In June 2016, the Glendale City Council authorized a city ordinance banning medical marijuana dispensaries after considering the issue for over two years. This is a history of Glendale’s moratorium on “pot shops” that led up to the ban.
Fifteen years ago, voters in the State of California passed the “Compassionate Use Act of 1996” allowing legal use of marijuana for medical purposes. Seven years later, the California legislature clarified in the “Medical Marijuana Program Act” that a patient must obtain the recommendation of a physician and an Identification Card to purchase marijuana.
Both laws failed to mention where a patient should go to get the medical marijuana since it is illegal to sell the drug in California for recreational use. Indeed, it was not uncommon to believe at that time, as the Mayor of Costa Mesa said in 2014, that medical marijuana should be dispensed through a pharmacy.
Few, if any, pot shops existed near the City of Glendale in 2014. In the entire Los Angeles County, there were only four storefront dispensaries, none near Glendale. Four years later, city officials said inquiries to open new shops in Glendale grew from a couple per year to several over a few months. Some of the patients who have used medical marijuana had to use synthetic urine to pass drug tests.

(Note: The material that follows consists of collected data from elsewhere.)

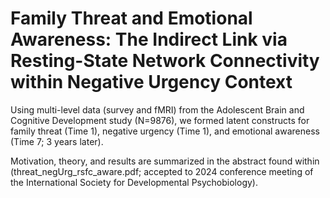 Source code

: # Family Threat and Emotional Awareness: The Indirect Link via Resting-State Network Connectivity within Negative Urgency Context

Using multi-level data (survey and fMRI) from the Adolescent Brain and Cognitive Development study (N=9876), we formed latent constructs for family threat (Time 1), negative urgency (Time 1), and emotional awareness (Time 7; 3 years later).

Motivation, theory, and results are summarized in the abstract found within (threat_negUrg_rsfc_aware.pdf; accepted to 2024 conference meeting of the International Society for Developmental Psychobiology). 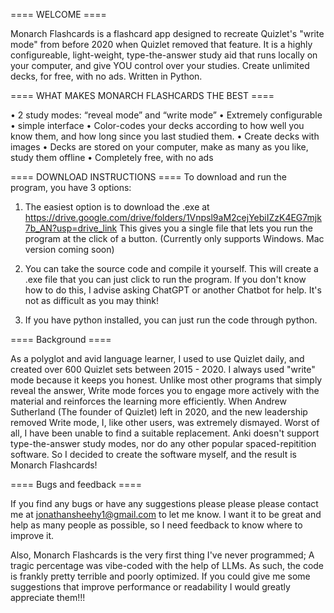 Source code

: ==== WELCOME ====

Monarch Flashcards is a flashcard app designed to recreate Quizlet's "write mode" from before 2020 when Quizlet removed that feature.
It is a highly configureable, light-weight, type-the-answer study aid that runs locally on your computer, and give YOU control over your studies.
Create unlimited decks, for free, with no ads.
Written in Python.

==== WHAT MAKES MONARCH FLASHCARDS THE BEST ====

•	2 study modes: “reveal mode” and “write mode”
•	Extremely configurable
•	simple interface
•	Color-codes your decks according to how well you know them, and how long since you last studied them.
•	Create decks with images
•	Decks are stored on your computer, make as many as you like, study them offline
•	Completely free, with no ads

==== DOWNLOAD INSTRUCTIONS ====
To download and run the program, you have 3 options:
1) The easiest option is to download the .exe at https://drive.google.com/drive/folders/1Vnpsl9aM2cejYebiIZzK4EG7mjk7b_AN?usp=drive_link
   This gives you a single file that lets you run the program at the click of a button. (Currently only supports Windows. Mac version coming soon)

2) You can take the source code and compile it yourself. This will create a .exe file that you can just click to run the program.
    If you don't know how to do this, I advise asking ChatGPT or another Chatbot for help. It's not as difficult as you may think!

3) If you have python installed, you can just run the code through python.

==== Background ====

As a polyglot and avid language learner, I used to use Quizlet daily, and created over 600 Quizlet sets between 2015 - 2020.
I always used "write" mode because it keeps you honest. Unlike most other programs that simply reveal the answer, Write mode forces you to engage more actively with the material and reinforces the learning more efficiently.
When Andrew Sutherland (The founder of Quizlet) left in 2020, and the new leadership removed Write mode, I, like other users, was extremely dismayed.
Worst of all, I have been unable to find a suitable replacement. Anki doesn't support type-the-answer study modes, nor do any other popular spaced-repitition software.
So I decided to create the software myself, and the result is Monarch Flashcards!

==== Bugs and feedback ====

If you find any bugs or have any suggestions please please please contact me at jonathansheehy1@gmail.com to let me know.
I want it to be great and help as many people as possible, so I need feedback to know where to improve it.

Also, Monarch Flashcards is the very first thing I've never programmed; A tragic percentage was vibe-coded with the help of LLMs. 
As such, the code is frankly pretty terrible and poorly optimized. If you could give me some suggestions that improve performance or readability I would greatly appreciate them!!!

Nearby in the City of Los Angeles, it was a different story as 187 medical marijuana dispensaries registered to operate there in 2015. The City Council imposed a moratorium and immediately received 800 applications for hardship exemptions. By September 20.2015, the number ballooned to 966 registered dispensaries in Los Angeles.
Faced with this encroachment on Glendale, it was now clear that doctors would not be dispensing medical marijuana, although they would be needed to issue the cards. Pot shops seemed here to stay.
Political discussions shifted as the question arose could the people of California tax the dispensaries to solve our budget woes? Momentum began to build for a state-wide ballot measure to legalize marijuana for all uses, to be put to a vote the following year.
Legal issues also became more complex, and other concerns arose. The City awaited the court’s decision in an Anaheim case about whether federal laws banning the use of medical marijuana trumped state laws. The California Police Chiefs Assn. warned that criminal behavior increased around pot shops. Marijuana advocates worried that patients would be unable to access marijuana for their legal medical needs if all dispensaries were banned.
On September, 15, 2014, the Glendale City Council voted for a moratorium on pot shops within the City of Glendale while they considered what to do. It was extended again the following year with no debate.
In November, 2016, the ballot initiative to legalize marijuana failed to pass and discussions ended on the merits of taxing sales. In addition, the appellate court sent the case involving Anaheim’s ban on pot shops back to the trial court for further consideration.
Finally, without waiting for a definitive legal opinion, the Glendale City Council ordered a total ban on dispensaries in June 2017.